Behind the Songs: Bullets of Mexico

"A .45 bullet has ended the life of a man who had lived by the gun,
But all of the bullets of Mexico cannot undo all the work that he's done."
--Phil Ochs, "Bullets of Mexico" (1962)

Struggles of a Campesino Leader: Ruben Jaramillo

With the presidential election of Manuel Avila Camacho in 1940, the era of land reform and support for social change ended suddenly and the revolution veered sharply rightward. The politics of class struggle quickly gave way to a state-directed campaign to achieve the goals, and inculcate the values, of modern capitalist development within a postwar world of united, anticommunist nations...Jaramillo was born in Tlaquiltenango, Morelos, in 1900. He joined Zapata's army at the age of 15, and became a lifelong adherent of the Zapatista causes of land and liberty for the rural poor. By the end of the 1920s he had emerged as a prominent agrarian leader. He strongly supported the Cardenas presidency, and Cardenas returned the favor by supporting Jaramillo's project, the cooperatively run sugar complex of Zacatepec, which was inaugurated in 1938. Jaramillo was elected to the mill's first Council of Administrations and Vigilance. He immediately entered into conflict with the mill's federally appointed administrators when he uncompromisingly advocated many reforms in favor of the mill's workers. These conflicts turned more violent with the advent of the Avila Camacho era, as we see in the excerpt below.

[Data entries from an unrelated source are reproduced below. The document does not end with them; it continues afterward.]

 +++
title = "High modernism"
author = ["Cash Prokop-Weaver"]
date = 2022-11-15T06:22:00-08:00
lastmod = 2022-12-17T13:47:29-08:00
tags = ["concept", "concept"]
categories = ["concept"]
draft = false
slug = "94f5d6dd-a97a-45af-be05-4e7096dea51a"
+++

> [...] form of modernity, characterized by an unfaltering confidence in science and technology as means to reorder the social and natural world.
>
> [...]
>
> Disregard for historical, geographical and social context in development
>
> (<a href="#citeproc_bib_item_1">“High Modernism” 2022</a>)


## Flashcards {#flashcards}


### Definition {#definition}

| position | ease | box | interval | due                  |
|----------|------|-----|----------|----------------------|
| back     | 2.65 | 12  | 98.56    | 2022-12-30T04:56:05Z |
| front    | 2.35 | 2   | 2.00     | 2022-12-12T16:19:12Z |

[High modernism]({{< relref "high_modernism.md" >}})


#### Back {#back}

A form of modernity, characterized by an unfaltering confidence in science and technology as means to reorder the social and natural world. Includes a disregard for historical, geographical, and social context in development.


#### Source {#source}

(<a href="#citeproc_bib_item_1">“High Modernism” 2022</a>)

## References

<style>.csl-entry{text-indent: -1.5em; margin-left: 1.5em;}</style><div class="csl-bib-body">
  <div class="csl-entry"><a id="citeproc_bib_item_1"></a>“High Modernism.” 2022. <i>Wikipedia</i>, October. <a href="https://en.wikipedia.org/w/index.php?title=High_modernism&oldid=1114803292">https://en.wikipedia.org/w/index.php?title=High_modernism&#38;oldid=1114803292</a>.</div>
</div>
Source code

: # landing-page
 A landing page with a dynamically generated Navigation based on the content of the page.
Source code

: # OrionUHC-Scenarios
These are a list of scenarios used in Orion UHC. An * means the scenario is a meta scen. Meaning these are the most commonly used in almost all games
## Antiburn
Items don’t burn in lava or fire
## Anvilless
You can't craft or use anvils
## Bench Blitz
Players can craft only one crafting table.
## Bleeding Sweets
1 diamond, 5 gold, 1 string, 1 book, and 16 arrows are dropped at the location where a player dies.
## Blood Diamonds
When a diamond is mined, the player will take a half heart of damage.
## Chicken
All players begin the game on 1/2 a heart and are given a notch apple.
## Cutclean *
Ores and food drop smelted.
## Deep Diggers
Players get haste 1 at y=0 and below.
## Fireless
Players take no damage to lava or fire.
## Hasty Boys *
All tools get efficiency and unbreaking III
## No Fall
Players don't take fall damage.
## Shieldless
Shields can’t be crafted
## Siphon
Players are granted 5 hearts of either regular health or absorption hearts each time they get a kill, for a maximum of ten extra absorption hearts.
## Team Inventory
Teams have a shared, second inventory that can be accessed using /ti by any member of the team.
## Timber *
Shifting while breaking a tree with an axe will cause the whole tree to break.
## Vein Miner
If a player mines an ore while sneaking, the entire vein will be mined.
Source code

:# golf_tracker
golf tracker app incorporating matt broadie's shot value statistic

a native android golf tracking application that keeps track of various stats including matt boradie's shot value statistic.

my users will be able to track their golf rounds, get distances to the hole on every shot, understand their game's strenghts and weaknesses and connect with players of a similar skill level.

Jaramillo would spend much of his life trying to elude death threats from corrupt local powers supported by the federal government. While underground, he remained active in organizing peasants and workers; occasionally, he managed to emerge from hiding long enough to found legal, above-ground organizations. In 1958 President Adolfo Lopez Mateos named him psecial delegate of the National Peasant Confederation. Frustration with the funereal pace of the government's land reform led Jaramillo to support land invasions and the formation of a socialist collective in 1960, inviting fresh reprisals from his enemies. On May 23, 1962, judicial police and soldiers captured Jaramillo and assassinated him along with his pregnant wife and three sons. No one was ever brought to trial for the crime, which proved to be one of several high-profile episodes that darkened the reputation of the PRI int he post-war era.